Just because a pool is clean doesn’t mean it’s safe
As public pools and beaches start to reopen, temptation to cool off in the water will rise. The CDC has issued guidelines for public pools and water playgrounds to prevent the spread of COVID-19, advising them, for example, to encourage the use of cloth face coverings as well as change deck layouts to ensure that individuals can stay 6 feet apart.
“The water itself…is likely to be very low in terms of the risk it presents of disease transmission or transmission of this virus more specifically,” said Ernest Blatchley, an environmental engineering professor at Purdue University who studied how chlorine and UV radiation affect water treatment. Blatchley noted that in a properly maintained pool, the risk of exposure to the novel coronavirus from the water itself is minimal. He emphasized, though, that this “doesn’t alter the need for social distancing” in order to prevent the spread of COVID-19.
The level of risk all depends, then, on how you’re using the pool. Blatchley noted that many behaviors that people have grown used to at pools and beaches over the years — sharing towels and food, sitting close to one another — are not well suited to the current health crisis. Recognize that your typical behavior will need to change in order to mitigate risk should you choose to swim this summer.
If you do want to go swimming, being outside at a pool or beach will be lower risk, said Blatchley, because sunlight is a fairly effective disinfectant, and is likely to be effective against COVID-19. If you are in a pool, chlorine will likely help to inactivate it, too, although there is no conclusive data on this yet.
In planning get-togethers, consider your risk to others
More than three months into the coronavirus lockdown, many are eager to expand their social circles, meeting up with friends or extended family.
In considering whether to see people beyond your immediate circles, take the same precautions as you would with anything else, and be sure to consider the risk you might pose to others you come in contact with, particularly those who are elderly or immunocompromised.
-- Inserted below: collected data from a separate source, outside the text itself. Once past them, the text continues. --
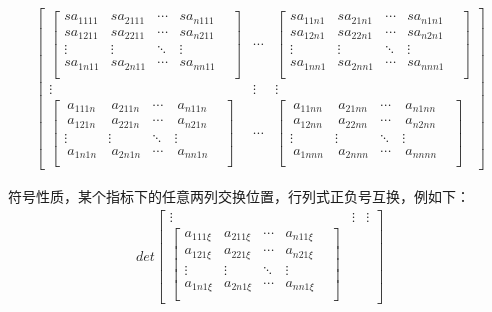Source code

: \documentclass{amsc}          %
\numberwithin{equation}{section} %
\begin{document}
\begin{list}{}
\begin{align*}
\begin{bmatrix}
  \begin{bmatrix}
 sa_{1111}& sa_{2111}&\cdots&sa_{n111}\\
 sa_{1211}& sa_{2211}&\cdots&sa_{n211}\\
  \vdots&\vdots&\ddots &\vdots& \\
sa_{1n11}& sa_{2n11}&\cdots&sa_{nn11}\\
 \end{bmatrix}&
\cdots&
\begin{bmatrix}
sa_{11n1}& sa_{21n1}&\cdots&sa_{n1n1}\\
sa_{12n1}& sa_{22n1}&\cdots&sa_{n2n1}\\
  \vdots&\vdots&\ddots &\vdots& \\
sa_{1nn1}& sa_{2nn1}&\cdots&sa_{nnn1}\\
\end{bmatrix}\\
\vdots&\vdots&\vdots\\
\begin{bmatrix}
\  a_{111n}& \  a_{211n}&\cdots&\  a_{n11n}\\
\  a_{121n}& \  a_{221n}&\cdots&\  a_{n21n}\\
  \vdots&\vdots&\ddots &\vdots& \\
\  a_{1n1n}& \  a_{2n1n}&\cdots&\  a_{nn1n}\\
\end{bmatrix}&
\cdots&
\begin{bmatrix}
\  a_{11nn}& \  a_{21nn}&\cdots& \  a_{n1nn}\\
\  a_{12nn}& \  a_{22nn}&\cdots&\  a_{n2nn}\\
  \vdots&\vdots&\ddots &\vdots& \\
\  a_{1nnn}& \  a_{2nnn}&\cdots& \  a_{nnnn}\\
\end{bmatrix}
\end{bmatrix}
 \end{align*}
 \item
 符号性质，某个指标下的任意两列交换位置，行列式正负号互换，例如下：
\begin{align*}
det
  \begin{bmatrix}
\vdots&\vdots&\vdots\\
 \begin{bmatrix}
 a_{111\xi}& a_{211\xi}&\cdots&a_{n11\xi}\\
 a_{121\xi}& a_{221\xi}&\cdots&a_{n21\xi}\\
  \vdots&\vdots&\ddots &\vdots&\\
a_{1n1\xi}& a_{2n1\xi}&\cdots&a_{nn1\xi}\\

\end{bmatrix}
\end{bmatrix}
\end{align*}
\end{list}
\end{document}

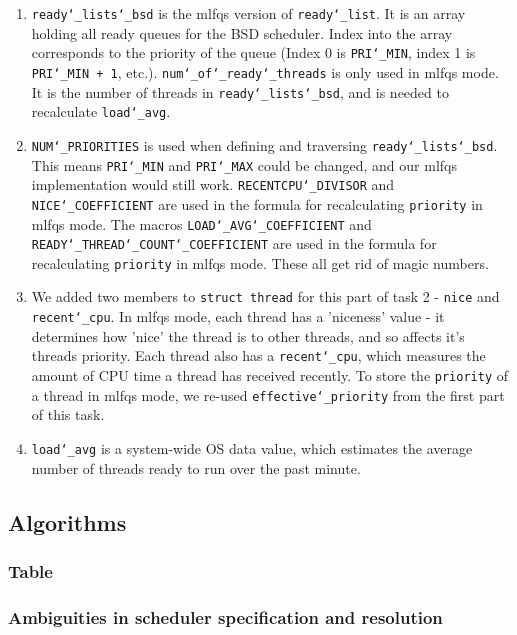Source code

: \documentclass{article}
\renewcommand{\_}{\char`_}
\begin{document}
\begin{enumerate}

\item \texttt{ready\_lists\_bsd} is the mlfqs version of \texttt{ready\_list}. It is an array holding all ready queues for the BSD scheduler. Index into the array corresponds to the priority of the queue (Index 0 is \texttt{PRI\_MIN}, index 1 is \texttt{PRI\_MIN + 1}, etc.). \texttt{num\_of\_ready\_threads} is only used in mlfqs mode. It is the number of threads in \texttt{ready\_lists\_bsd}, and is needed to recalculate \texttt{load\_avg}.

\item \texttt{NUM\_PRIORITIES} is used when defining and traversing \texttt{ready\_lists\_bsd}. This means \texttt{PRI\_MIN} and \texttt{PRI\_MAX} could be changed, and our mlfqs implementation would still work. \texttt{RECENTCPU\_DIVISOR} and \texttt{NICE\_COEFFICIENT} are used in the formula for recalculating \texttt{priority} in mlfqs mode. The macros \texttt{LOAD\_AVG\_COEFFICIENT} and \texttt{READY\_THREAD\_COUNT\_COEFFICIENT} are used in the formula for recalculating \texttt{priority} in mlfqs mode. These all get rid of magic numbers.

\item We added two members to \texttt{struct thread} for this part of task 2 - \texttt{nice} and \texttt{recent\_cpu}. In mlfqs mode, each thread has a 'niceness' value - it determines how 'nice' the thread is to other threads, and so affects it's threads priority. Each thread also has a \texttt{recent\_cpu}, which measures the amount of CPU time a thread has received recently. To store the \texttt{priority} of a thread in mlfqs mode, we re-used \texttt{effective\_priority} from the first part of this task.

\item \texttt{load\_avg} is a system-wide OS data value, which estimates the average number of threads ready to run over the past minute.

\end{enumerate}

\subsection{Algorithms}
\subsubsection{Table}
\subsubsection{Ambiguities in scheduler specification and resolution}
\end{document}
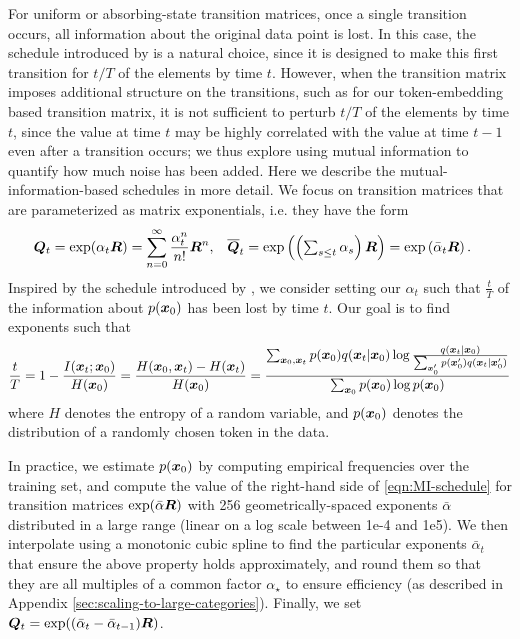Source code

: For uniform or absorbing-state transition matrices, once a single transition occurs, all information about the original data point is lost. In this case, the schedule introduced by \citet{sohl2015deep} is a natural choice, since it is designed to make this first transition for $t/T$ of the elements by time $t$.
However, when the transition matrix imposes additional structure on the transitions, such as for our token-embedding based transition matrix, it is not sufficient to perturb $t/T$ of the elements by time $t$, since the value at time $t$ may be highly correlated with the value at time $t-1$ even after a transition occurs; we thus explore using mutual information to quantify how much noise has been added.
Here we describe the mutual-information-based schedules in more detail. We focus on transition matrices that are parameterized as matrix exponentials, i.e. they have the form
\begin{align*}
\bQ_t &= \exp(\alpha_t \bs{R}) = \sum_{n = 0}^\infty \frac{\alpha_t^n}{n!} \bs{R}^n, &
\barbQ_t &= \textstyle \exp\left(\left(\sum_{s \le t} \alpha_s\right) \bs{R}\right) = \textstyle \exp\left(\bar{\alpha}_t \bs{R}\right).
\end{align*}
Inspired by the schedule introduced by \citet{sohl2015deep}, we consider setting our $\alpha_t$ such that $\frac{t}{T}$ of the information about $p(\bx_0)$ has been lost by time $t$. Our goal is to find exponents such that
\begin{equation}
\frac{t}{T}
= 1 - \frac{I(\bx_t; \bx_0)}{H(\bx_0)}
= \frac{H(\bx_0, \bx_t) - H(\bx_t)}{H(\bx_0)}
= \frac{\sum_{\bx_0, \bx_t} p(\bx_0)q(\bx_t | \bx_0) \log\frac{q(\bx_t | \bx_0)}{\sum_{\bx_0'} p(\bx_0') q(\bx_t | \bx_0')}}{\sum_{\bx_0} p(\bx_0) \log p(\bx_0)}
\label{eqn:MI-schedule}
\end{equation}
where $H$ denotes the entropy of a random variable, and $p(\bx_0)$ denotes the distribution of a randomly chosen token in the data.

In practice, we estimate $p(\bx_0)$ by computing empirical frequencies over the training set, and compute the value of the right-hand side of \ref{eqn:MI-schedule} for transition matrices $\exp(\bar{\alpha} \bs{R})$ with 256 geometrically-spaced exponents $\bar{\alpha}$ distributed in a large range (linear on a log scale between 1e-4 and 1e5). We then interpolate using a monotonic cubic spline to find the particular exponents $\bar{\alpha}_t$ that ensure the above property holds approximately, and round them so that they are all multiples of a common factor $\alpha_\star$ to ensure efficiency (as described in Appendix \ref{sec:scaling-to-large-categories}). Finally, we set $\bQ_t = \exp((\bar{\alpha}_t - \bar{\alpha}_{t-1}) \bs{R})$.

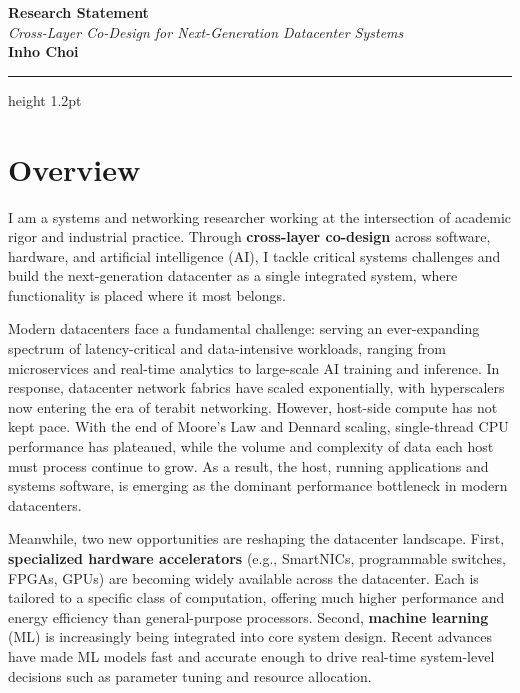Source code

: \documentclass[11pt,letterpaper]{article}
\makeatletter
\newcommand{\keyterm}[1]{\textbf{\color{darkgray}#1}}
\newcommand{\rstitle}{
  \begin{center}
    {\Huge\bfseries\color{accent} Research Statement} \\[4pt]
    {\large\itshape\color{darkgray} Cross-Layer Co-Design for Next-Generation Datacenter Systems} \\[8pt]
    {\Large\bfseries Inho Choi}
  \end{center}
  \vspace{14pt}
  {\color{accent}\hrule height 1.2pt}
  \vspace{10pt}
}
\makeatother
\begin{document}
\rstitle

\section{Overview}
I am a systems and networking researcher working at the intersection of academic rigor and industrial practice.
Through \keyterm{cross-layer co-design} across software, hardware, and artificial intelligence (AI), I tackle critical systems challenges and build the next-generation datacenter as a single integrated system, where functionality is placed where it most belongs.

Modern datacenters face a fundamental challenge: serving an ever-expanding spectrum of latency-critical and data-intensive workloads, ranging from microservices and real-time analytics to large-scale AI training and inference. In response, datacenter network fabrics have scaled exponentially, with hyperscalers now entering the era of terabit networking. However, host-side compute has not kept pace. With the end of Moore's Law and Dennard scaling, single-thread CPU performance has plateaued, while the volume and complexity of data each host must process continue to grow. As a result, the host, running applications and systems software, is emerging as the dominant performance bottleneck in modern datacenters.

Meanwhile, two new opportunities are reshaping the datacenter landscape. First, \keyterm{specialized hardware accelerators} (e.g., SmartNICs, programmable switches, FPGAs, GPUs) are becoming widely available across the datacenter. Each is tailored to a specific class of computation, offering much higher performance and energy efficiency than general-purpose processors. Second, \keyterm{machine learning} (ML) is increasingly being integrated into core system design. Recent advances have made ML models fast and accurate enough to drive real-time system-level decisions such as parameter tuning and resource allocation.
\end{document}
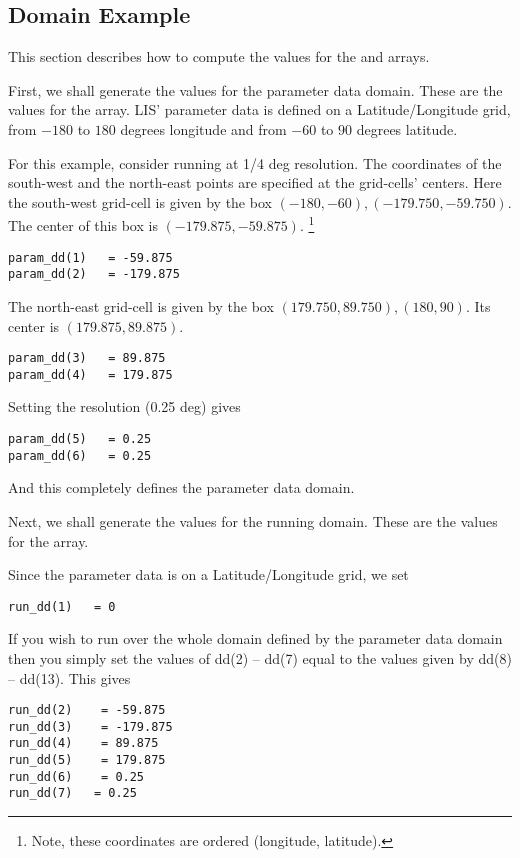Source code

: 
\subsection{Domain Example} \label{sec:dd_example}
This section describes how to compute the values for the 
and  arrays.

First, we shall generate the values for the parameter data domain.  These
are the values for the  array.  LIS' parameter data is defined 
on a Latitude/Longitude grid, from $-180$ to $180$ degrees longitude and 
from $-60$ to $90$ degrees latitude.

For this example, consider running at 1/4 deg resolution.  The coordinates
of the south-west and the north-east points are specified at the grid-cells' 
centers.
Here the south-west grid-cell is given by the box
$(-180,-60), (-179.750,-59.750)$.
The center of this box is $(-179.875,-59.875)$.
\footnote{Note, these coordinates are ordered (longitude, latitude).}
\begin{verbatim}
param_dd(1)   = -59.875
param_dd(2)   = -179.875
\end{verbatim}

The north-east grid-cell is given by the box $(179.750,89.750), (180,90)$.
Its center is $(179.875,89.875)$.
\begin{verbatim}
param_dd(3)   = 89.875
param_dd(4)   = 179.875
\end{verbatim}

Setting the resolution (0.25 deg) gives
\begin{verbatim}
param_dd(5)   = 0.25
param_dd(6)   = 0.25
\end{verbatim}

And this completely defines the parameter data domain.


Next, we shall generate the values for the running domain.  These
are the values for the  array.

Since the parameter data is on a Latitude/Longitude grid, we set
\begin{verbatim}
run_dd(1)   = 0
\end{verbatim}

If you wish to run over the whole domain defined by the parameter data
domain then you simply set the values of dd(2) -- dd(7) equal to
the values given by dd(8) -- dd(13).  This gives
\begin{verbatim}
run_dd(2)    = -59.875
run_dd(3)    = -179.875
run_dd(4)    = 89.875
run_dd(5)    = 179.875
run_dd(6)    = 0.25
run_dd(7)   = 0.25
\end{verbatim}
“If you are a family and you want to spend time with grandparents, make sure you are committed to reducing risk with your grandparents,” said Rebecca Katz, the director of the Center for Global Health Science and Security at Georgetown University.
“It really becomes thinking about the risk factors of a grandparent getting really sick, or another family member…and how comfortable you are with thinking about, what if you gave it to them? Because we do know that many people can be infectious without having symptoms,” added Megan Ranney.
When it comes to playdates with young children, try to limit this circle as much as possible, and consider the risk of each individual child. Both Katz and Wen said they would not be comfortable taking the risk to expand their children’s social circles for playdates right now.
But Rivers suggested choosing a few friends or families and consistently limiting playdates with those within this small circle. Ranney advised to take the same basic precautions you would with kids as in any social setting, having them wear masks and play outside, as well as avoid activities like basketball, where the same hands will be touching the same item.